まるでしゃがんでいるような猿の霊石、日吉神社では、猿を神の使い、魔除けとして「神猿(まさる)」と呼んでいるのです。
「山の辺の道」というと、日本最古の道として知られる奈良の古道を思い浮かべる方も多いでしょう。
一方、坂本の「山の辺の道」は、日吉大社から900m程、約15分で天台真盛宗総本山・西教寺まで。
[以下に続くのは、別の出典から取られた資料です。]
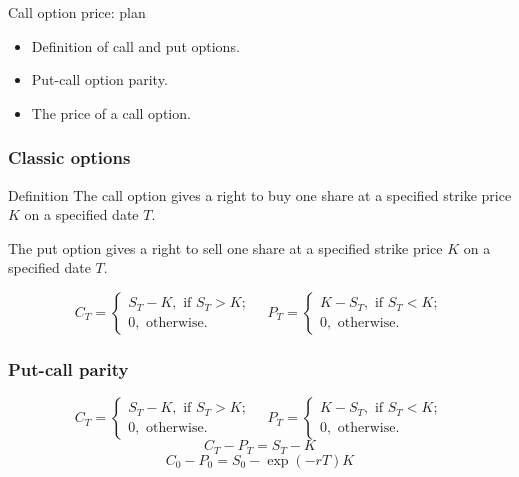 
\begin{frame} %

    
    \end{frame}
    
    
    \begin{frame}{Call option price: plan}
    
      \begin{itemize}[<+->]
        \item Definition of \alert{call} and \alert{put} options. 
        \item Put-call option \alert{parity}. 
        \item The price of a \alert{call} option. 
      \end{itemize}
    
    \end{frame}
    
    \begin{frame}
      \frametitle{Classic options}
    
      \begin{block}{Definition \formalduck}
        The call option gives a \alert{right} to \alert{buy} one share at a specified strike price $K$ on a specified date $T$.   

        The put option gives a \alert{right} to \alert{sell} one share at a specified strike price $K$ on a specified date $T$.   
      \end{block}
      \pause 
      \[
      C_T = \begin{cases}
          S_T - K, \text{ if } S_T > K; \\
          0, \text{ otherwise.}
      \end{cases}  \quad
      P_T = \begin{cases}
        K - S_T, \text{ if } S_T < K; \\
        0, \text{ otherwise.}        
      \end{cases}  
      \]
    \end{frame}
    
    \begin{frame}
        \frametitle{Put-call parity}
        \[
      C_T = \begin{cases}
          S_T - K, \text{ if } S_T > K; \\
          0, \text{ otherwise.}
      \end{cases}  \quad
      P_T = \begin{cases}
        K - S_T, \text{ if } S_T < K; \\
        0, \text{ otherwise.}        
      \end{cases}  
      \]
    \pause 
    \[
    C_T - P_T = S_T - K    
    \]
    \pause 
    \[
    C_0 - P_0 = S_0 - \exp(-rT) K    
    \]        
    \end{frame}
素朴な千体仏地蔵や、西教寺からの琵琶湖一望の絶景も楽しめます。
なだらかに左右にカーブしながら多少の高低差がかえって興味をそそる道です。
山の辺の道に入るとすぐ左手に日吉古墳群の案内板と岩穴が現れます。
古代の歴史を感じることができます。
比叡山延暦寺への人々の憧れが今も色濃く残る古道。
右手が田んぼにかわると琵琶湖が全体に広がる光景。
大パノラマをゆっくり堪能して歩きます。
以前の散策記録、琵琶湖絶景!日吉大社から西教寺へ~山の辺の道を行く
昔、日吉大社の北側に八講堂と呼ばれる谷があり、寺屋敷が残っていたそうです。
比叡山は、行者の修行場の為、一般の人の参詣は不可。
比叡山へのあこがれから、遠く比叡山から聞こえてくる読経に合わせ山麓の人々が小さな地蔵尊を谷のあちこちに祀り成仏を祈ったといわれています。
こうした地蔵尊が少し掘り起こされたものがいつの間にかこの場所に集められ、「千体仏地蔵」と呼ばれるようになったそうです。
いずれも30cmから大きなものでも70、80cmほどで丸みを帯びた仏様です。